At the moment, Midwest Mortgage Capital is a one-man temporary office in a Maple Grove medical building.

But the newcomer will soon expand. It's already hunting for staff and remodeling its new space in downtown Osseo, where it's scheduled to open Nov. 1.

The St. Louis-based independent mortgage banker is rolling out a welcome mat in the Twin Cities, undeterred by industry predictions for a tough 2014 and the fact that megabanks like Wells Fargo & Co. are trimming mortgage staff in the face of a falloff in refinance activity.

It's one of a number of independent mortgage companies moving into the state, drawn by the area's revved-up housing market and relatively robust economy.

"I'm hearing of a new company every week," said Patrick Martyn, executive director of the Minnesota Mortgage Association.

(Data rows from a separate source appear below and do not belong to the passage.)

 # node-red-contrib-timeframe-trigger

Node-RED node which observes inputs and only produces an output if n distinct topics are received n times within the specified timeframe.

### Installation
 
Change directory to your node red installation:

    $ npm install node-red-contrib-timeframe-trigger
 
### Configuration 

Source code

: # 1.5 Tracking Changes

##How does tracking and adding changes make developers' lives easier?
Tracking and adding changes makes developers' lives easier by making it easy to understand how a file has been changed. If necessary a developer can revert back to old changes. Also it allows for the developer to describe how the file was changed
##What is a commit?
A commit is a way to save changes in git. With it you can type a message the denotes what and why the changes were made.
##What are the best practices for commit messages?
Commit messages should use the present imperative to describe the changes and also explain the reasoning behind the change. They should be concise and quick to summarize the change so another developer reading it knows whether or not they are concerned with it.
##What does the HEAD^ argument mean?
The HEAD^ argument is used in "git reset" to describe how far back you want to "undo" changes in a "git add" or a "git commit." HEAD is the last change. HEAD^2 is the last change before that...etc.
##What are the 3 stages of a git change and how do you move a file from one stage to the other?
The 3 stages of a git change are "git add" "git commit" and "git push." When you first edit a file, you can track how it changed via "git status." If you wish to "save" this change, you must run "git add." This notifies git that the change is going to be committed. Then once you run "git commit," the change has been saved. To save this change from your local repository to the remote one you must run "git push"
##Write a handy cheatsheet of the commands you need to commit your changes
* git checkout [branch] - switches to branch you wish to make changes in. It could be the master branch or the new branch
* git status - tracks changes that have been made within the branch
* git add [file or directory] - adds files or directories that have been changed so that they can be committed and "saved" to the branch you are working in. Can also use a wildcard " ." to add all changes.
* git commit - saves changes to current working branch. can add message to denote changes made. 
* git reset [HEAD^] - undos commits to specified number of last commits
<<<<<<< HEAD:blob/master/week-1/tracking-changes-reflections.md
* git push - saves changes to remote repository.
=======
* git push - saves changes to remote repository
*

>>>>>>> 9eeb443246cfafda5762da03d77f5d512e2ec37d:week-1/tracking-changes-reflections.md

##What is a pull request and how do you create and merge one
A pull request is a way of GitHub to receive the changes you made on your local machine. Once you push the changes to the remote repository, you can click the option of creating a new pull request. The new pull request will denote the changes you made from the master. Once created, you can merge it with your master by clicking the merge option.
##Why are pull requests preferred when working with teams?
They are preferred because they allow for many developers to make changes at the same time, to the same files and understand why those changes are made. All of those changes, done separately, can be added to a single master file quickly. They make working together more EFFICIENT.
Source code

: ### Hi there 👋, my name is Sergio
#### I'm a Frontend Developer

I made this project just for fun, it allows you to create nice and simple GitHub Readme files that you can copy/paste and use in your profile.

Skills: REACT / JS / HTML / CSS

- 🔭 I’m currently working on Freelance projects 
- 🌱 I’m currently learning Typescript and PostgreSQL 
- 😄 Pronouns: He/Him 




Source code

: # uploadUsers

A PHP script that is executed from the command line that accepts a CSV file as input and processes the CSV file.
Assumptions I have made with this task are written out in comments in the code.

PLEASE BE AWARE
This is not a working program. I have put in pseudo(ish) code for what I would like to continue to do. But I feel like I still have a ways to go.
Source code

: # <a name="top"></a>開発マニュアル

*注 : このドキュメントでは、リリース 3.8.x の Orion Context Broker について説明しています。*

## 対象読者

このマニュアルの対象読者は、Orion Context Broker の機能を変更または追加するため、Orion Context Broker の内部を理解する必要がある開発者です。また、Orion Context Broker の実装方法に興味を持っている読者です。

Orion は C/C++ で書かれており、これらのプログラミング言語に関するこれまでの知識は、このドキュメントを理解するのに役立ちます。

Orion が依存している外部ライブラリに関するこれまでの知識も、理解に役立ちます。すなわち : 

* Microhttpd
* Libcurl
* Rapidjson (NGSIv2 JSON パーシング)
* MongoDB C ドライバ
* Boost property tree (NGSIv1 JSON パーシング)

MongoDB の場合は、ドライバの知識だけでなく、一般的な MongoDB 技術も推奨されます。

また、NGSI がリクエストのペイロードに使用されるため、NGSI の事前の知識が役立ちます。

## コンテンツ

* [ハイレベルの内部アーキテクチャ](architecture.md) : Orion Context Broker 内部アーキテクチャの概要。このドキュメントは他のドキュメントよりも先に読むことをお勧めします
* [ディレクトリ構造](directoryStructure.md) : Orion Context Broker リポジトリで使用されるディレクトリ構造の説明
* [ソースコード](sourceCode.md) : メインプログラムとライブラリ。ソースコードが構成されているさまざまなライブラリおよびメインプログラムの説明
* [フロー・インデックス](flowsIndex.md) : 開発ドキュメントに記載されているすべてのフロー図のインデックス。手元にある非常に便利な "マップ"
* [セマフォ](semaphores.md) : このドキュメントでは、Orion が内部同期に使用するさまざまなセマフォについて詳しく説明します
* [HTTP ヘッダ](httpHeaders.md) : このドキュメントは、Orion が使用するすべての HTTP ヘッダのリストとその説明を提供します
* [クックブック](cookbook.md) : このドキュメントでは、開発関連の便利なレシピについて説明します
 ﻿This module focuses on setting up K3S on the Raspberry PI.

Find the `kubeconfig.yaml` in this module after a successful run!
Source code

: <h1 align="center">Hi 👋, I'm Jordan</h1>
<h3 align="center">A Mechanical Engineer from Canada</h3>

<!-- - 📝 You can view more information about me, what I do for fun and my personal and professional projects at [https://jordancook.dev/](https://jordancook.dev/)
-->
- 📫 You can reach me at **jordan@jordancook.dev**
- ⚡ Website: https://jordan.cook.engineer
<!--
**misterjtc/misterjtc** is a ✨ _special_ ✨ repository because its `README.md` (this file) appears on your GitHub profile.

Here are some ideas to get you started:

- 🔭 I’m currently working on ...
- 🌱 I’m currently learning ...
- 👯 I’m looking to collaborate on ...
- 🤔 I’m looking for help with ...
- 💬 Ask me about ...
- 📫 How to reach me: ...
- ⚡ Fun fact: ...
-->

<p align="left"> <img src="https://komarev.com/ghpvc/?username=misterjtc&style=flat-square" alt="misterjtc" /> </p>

This is a big change from the years after the nation's housing collapse and the state's relatively fast move to crack down on unscrupulous mortgage lending that helped feed the foreclosure crisis. Mortgage brokers vamoosed, and many independent mortgage banks merged with depository banks or sold their assets to them.

"We're always going to be fighting that black eye," said Jeremy Redlinger, Midwest Mortgage's new branch manager in Maple Grove.

Redlinger, 33, said he worked for years as a mortgage broker and thinks mortgage bankers are now taking over their role. All the new mortgage underwriting rules make the broker model too problematic, he said. "A lot of it has to do with compliance."

Unlike mortgage brokers, mortgage bankers typically fund and underwrite their own loans. Neither take deposits.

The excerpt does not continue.